_About this task:_ The answer is a single figure: how many lines below contain the word "from".
Data for this task below:
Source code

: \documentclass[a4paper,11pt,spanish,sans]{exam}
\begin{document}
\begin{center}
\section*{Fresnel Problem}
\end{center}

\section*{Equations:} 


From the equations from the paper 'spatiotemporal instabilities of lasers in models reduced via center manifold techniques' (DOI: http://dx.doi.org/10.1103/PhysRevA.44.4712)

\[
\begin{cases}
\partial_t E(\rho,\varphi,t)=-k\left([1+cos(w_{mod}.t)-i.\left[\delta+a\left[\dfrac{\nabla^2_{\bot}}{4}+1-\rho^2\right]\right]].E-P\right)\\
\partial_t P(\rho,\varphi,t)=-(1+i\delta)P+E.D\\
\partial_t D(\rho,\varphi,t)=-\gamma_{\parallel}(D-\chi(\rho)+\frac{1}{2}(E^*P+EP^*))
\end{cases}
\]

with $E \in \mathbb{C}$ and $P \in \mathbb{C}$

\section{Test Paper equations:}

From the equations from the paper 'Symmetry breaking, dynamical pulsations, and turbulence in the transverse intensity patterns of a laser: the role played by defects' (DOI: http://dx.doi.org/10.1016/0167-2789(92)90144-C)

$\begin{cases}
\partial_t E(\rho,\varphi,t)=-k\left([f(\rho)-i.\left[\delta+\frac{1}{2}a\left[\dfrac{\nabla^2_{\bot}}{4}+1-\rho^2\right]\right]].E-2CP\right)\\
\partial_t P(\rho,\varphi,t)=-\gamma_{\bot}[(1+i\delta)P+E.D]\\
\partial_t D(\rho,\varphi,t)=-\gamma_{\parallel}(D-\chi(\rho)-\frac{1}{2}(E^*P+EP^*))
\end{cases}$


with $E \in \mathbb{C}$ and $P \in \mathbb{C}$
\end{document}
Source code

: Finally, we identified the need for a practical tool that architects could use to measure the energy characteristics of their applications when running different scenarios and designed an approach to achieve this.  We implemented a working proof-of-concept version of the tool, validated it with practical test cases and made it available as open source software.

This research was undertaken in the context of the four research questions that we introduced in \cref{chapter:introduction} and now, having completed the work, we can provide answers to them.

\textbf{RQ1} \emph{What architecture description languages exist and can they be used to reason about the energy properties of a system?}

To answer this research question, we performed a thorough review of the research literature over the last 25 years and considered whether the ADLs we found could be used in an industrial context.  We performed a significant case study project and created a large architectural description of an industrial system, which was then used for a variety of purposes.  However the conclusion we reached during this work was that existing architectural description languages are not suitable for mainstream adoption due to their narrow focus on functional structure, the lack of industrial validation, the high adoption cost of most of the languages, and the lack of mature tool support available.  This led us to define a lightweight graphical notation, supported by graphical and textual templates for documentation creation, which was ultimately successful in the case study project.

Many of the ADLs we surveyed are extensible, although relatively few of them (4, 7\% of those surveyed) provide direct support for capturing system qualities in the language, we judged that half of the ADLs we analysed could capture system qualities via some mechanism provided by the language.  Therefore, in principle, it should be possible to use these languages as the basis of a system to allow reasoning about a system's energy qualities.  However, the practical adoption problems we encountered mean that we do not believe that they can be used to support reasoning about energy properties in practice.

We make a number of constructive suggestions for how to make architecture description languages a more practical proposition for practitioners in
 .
End of Data for this task.
Data for this task below:
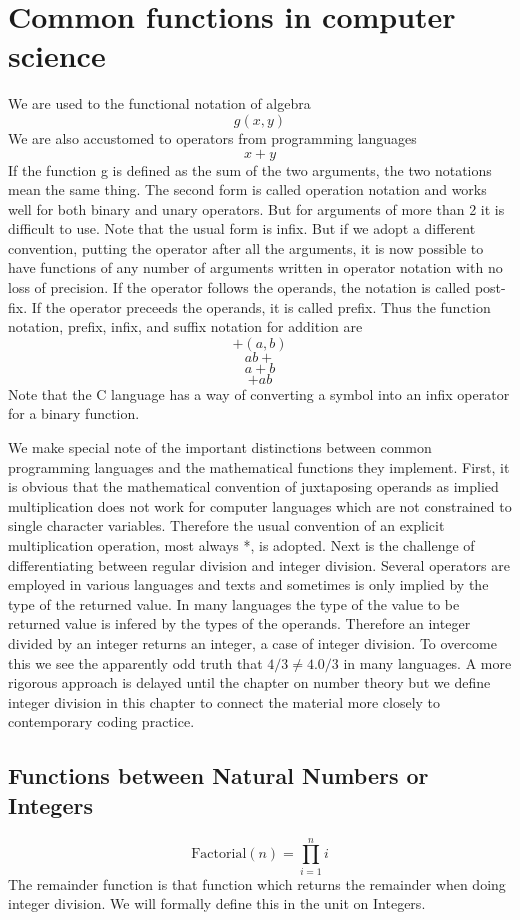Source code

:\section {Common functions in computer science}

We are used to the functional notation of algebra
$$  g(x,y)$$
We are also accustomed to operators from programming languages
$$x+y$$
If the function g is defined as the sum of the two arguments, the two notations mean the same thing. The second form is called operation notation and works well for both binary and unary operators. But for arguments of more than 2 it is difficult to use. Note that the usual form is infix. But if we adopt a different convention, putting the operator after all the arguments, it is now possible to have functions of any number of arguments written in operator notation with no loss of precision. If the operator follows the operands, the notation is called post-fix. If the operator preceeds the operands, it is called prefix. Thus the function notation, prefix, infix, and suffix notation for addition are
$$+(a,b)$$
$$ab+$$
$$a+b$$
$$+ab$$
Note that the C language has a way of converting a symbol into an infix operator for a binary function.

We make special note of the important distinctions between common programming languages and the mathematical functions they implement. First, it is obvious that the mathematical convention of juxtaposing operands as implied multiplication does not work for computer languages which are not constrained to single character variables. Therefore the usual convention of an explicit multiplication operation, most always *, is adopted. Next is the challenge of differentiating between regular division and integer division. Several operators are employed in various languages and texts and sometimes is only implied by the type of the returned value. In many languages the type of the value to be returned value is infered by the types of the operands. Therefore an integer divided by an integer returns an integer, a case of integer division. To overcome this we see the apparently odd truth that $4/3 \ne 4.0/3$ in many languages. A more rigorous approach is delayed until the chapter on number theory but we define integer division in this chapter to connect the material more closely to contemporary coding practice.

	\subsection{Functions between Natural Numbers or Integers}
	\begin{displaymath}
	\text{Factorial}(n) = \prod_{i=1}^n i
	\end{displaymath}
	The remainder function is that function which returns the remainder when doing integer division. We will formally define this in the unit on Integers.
End of Data for this task.
Data for this task below:
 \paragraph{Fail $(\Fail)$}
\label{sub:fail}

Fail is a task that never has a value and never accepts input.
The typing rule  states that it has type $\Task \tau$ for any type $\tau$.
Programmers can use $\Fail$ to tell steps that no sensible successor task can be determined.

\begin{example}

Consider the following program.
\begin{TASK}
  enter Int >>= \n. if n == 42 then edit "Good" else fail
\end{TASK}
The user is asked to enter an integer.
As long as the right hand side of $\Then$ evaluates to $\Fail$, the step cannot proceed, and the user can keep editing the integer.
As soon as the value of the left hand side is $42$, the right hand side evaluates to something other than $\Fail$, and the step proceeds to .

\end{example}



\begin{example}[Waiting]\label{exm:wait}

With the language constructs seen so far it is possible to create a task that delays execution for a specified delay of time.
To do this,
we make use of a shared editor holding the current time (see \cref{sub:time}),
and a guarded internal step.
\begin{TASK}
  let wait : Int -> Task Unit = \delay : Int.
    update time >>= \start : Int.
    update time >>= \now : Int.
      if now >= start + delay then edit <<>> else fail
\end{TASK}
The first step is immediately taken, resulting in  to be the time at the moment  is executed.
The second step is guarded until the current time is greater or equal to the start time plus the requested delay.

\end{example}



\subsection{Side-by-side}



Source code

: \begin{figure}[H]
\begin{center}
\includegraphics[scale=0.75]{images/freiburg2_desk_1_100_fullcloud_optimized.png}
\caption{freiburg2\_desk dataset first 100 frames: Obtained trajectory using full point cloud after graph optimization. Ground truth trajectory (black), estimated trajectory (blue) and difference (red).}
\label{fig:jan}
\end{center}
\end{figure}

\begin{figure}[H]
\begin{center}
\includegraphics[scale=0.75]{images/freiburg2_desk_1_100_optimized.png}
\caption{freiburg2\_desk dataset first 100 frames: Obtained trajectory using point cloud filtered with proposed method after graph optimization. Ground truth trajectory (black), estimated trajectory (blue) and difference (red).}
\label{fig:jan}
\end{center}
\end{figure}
End of Data for this task.
_Task response:_ 3